Refuse, Reuse, Recycle – Neue Wege zur Kreislauffähigkeit
Teil 2: „Einweg ist kein Weg“

Der zweite Teil unserer Reihe „Refuse, Reuse, Recycle – Neue Wege zur Kreislauffähigkeit“ beschäftigt sich mit den Neuerungen im Verpackungsgesetz, die im Januar 2021 beschlossen wurden. Ab 2023 werden Caterer, Lieferdienste und Restaurants verpflichtet, neben Einweg- auch Mehrwegbehälter für Essen und Getränke zum Mitnehmen anzubieten. Die Mehrwegvariante darf dabei nicht…

Der zweite Teil unserer Reihe „Refuse, Reuse, Recycle – Neue Wege zur Kreislauffähigkeit“ beschäftigt sich mit den Neuerungen im Verpackungsgesetz, die im Januar 2021 beschlossen wurden. Ab 2023 werden Caterer, Lieferdienste und Restaurants verpflichtet, neben Einweg- auch Mehrwegbehälter für Essen und Getränke zum Mitnehmen anzubieten. Die Mehrwegvariante darf dabei nicht teurer sein als das Produkt in der Einwegverpackung. Eine Ausnahme soll es für kleine Betriebe – wie Imbissbuden – mit höchstens fünf Beschäftigten und maximal 80 Quadratmetern Verkaufsfläche geben. Sie sollen ihrer Kundschaft Speisen und Getränke auch in mitgebrachte Behälter abfüllen können. Auf diese Möglichkeiten soll die Kundschaft deutlich hingewiesen werden.

Wie schon bei den bereits etablierten Mehrweg-Kaffeebechern können Kund:innen dann Schalen oder Schüsseln gegen ein Pfand oder per App-Registrierung ausleihen und diese nach dem Gebrauch an das Restaurant oder dessen Partnerbetriebe zurückgeben. Dort werden die Verpackungen dann gespült und wieder in Umlauf gebracht. Doch welche Verpackungen eignen sich als Mehrweglösung? Und sind alle gleich nachhaltig und praktikabel? Was sind die großen Herausforderungen bei der Einführung eines Mehrwegsystems? Wir haben uns umgehört und mit Fee Widderich vom Baltic Environmental Forum e.V. sowie Silke Kleinhückelkotten von der Kampagne „Essen in Mehrweg“ gesprochen.

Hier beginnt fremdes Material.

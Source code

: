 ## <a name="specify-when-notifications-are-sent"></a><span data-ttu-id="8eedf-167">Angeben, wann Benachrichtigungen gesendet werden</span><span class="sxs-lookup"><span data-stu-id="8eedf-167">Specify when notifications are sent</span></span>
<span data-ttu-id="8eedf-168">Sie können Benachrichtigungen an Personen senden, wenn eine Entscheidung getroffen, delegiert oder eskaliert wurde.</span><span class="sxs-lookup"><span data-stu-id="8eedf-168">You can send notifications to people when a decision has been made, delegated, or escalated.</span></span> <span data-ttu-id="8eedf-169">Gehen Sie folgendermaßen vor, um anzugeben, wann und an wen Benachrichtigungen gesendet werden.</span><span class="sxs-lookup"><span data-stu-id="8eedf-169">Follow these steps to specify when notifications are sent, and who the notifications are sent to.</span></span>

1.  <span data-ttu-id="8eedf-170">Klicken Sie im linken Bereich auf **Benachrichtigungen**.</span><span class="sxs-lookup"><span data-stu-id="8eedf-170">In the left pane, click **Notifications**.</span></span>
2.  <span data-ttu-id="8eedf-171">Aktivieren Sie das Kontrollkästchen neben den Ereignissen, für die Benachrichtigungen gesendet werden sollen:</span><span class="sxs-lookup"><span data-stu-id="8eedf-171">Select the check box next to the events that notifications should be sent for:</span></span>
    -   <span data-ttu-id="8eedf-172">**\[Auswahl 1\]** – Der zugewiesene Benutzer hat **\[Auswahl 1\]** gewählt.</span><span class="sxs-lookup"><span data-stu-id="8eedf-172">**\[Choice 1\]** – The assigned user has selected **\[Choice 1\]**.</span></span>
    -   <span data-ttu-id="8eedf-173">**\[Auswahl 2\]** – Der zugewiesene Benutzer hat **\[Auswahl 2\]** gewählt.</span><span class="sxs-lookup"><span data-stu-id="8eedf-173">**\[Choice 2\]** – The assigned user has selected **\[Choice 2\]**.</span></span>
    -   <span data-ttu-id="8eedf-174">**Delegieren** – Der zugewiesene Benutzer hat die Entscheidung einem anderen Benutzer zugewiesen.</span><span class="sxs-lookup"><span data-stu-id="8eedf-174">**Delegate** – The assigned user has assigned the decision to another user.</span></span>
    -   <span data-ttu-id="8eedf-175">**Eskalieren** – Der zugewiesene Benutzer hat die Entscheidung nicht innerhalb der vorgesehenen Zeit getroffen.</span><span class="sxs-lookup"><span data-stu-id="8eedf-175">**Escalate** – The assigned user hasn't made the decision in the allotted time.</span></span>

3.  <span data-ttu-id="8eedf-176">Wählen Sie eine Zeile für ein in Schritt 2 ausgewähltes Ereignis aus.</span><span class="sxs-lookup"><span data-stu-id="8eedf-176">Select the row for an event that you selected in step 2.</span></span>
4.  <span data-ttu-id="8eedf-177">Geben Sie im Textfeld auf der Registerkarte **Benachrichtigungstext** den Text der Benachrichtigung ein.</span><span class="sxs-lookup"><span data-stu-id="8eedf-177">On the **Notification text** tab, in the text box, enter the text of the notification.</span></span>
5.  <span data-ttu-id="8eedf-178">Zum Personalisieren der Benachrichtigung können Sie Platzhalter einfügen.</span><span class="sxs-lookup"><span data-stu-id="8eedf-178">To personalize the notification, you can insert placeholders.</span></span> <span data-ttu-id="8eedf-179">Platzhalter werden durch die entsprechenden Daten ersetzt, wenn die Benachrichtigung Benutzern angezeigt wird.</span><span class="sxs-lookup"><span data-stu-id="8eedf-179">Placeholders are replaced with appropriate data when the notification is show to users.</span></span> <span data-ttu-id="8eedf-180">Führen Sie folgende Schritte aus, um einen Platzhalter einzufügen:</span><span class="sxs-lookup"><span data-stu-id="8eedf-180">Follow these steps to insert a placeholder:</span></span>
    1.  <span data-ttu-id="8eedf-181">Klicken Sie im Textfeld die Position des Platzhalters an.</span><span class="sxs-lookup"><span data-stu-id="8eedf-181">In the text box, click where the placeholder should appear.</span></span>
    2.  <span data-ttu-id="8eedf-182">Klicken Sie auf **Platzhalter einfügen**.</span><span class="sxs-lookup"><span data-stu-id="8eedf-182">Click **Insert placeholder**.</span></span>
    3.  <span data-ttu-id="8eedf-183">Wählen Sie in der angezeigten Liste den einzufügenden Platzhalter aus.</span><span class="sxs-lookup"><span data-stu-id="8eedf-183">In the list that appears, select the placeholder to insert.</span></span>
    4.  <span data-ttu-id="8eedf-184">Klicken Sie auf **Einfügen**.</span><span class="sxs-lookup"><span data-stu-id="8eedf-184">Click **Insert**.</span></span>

Mehrweggeschirr für Take Away Essen wird ab 2023 Pflicht. Das ist ein großer Schritt für mehr Nachhaltigkeit. Wie viel Verpackungsmüll kann durch Mehrweglösungen eingespart werden und ab wann ist die Klimabilanz der Mehrweglösung besser als die beim Einweg?

Silke Kleinhückelkotten: 2017 lag das Abfallaufkommen für Einweggeschirr und To-Go-Verpackungen in Deutschland bei über 280.000 Tonnen. Papier, Pappe und Karton hatten daran mit über 150.000 Tonnen den größten Anteil, gefolgt von Kunststoffen mit rund 58.000 Tonnen. Durch die Nutzung von Mehrweggefäßen können wertvolle Rohstoffe eingespart und die Müllmengen deutlich reduziert werden. Eine Faustregel ist, dass Mehrwegbehälter in der Klimabilanz nach zehn bis fünfzehn Nutzungen besser abschneiden als in der Herstellung weniger aufwendige Einwegverpackungen. Bei anderen Auswirkungen auf die Umwelt ist die sogenannte ökologische Nutzenschwelle deutlich höher. Um Ressourcen zu schonen und die Umwelt zu schützen, sollten Mehrweggefäße möglichst häufig – mindestens 100-mal – eingesetzt werden.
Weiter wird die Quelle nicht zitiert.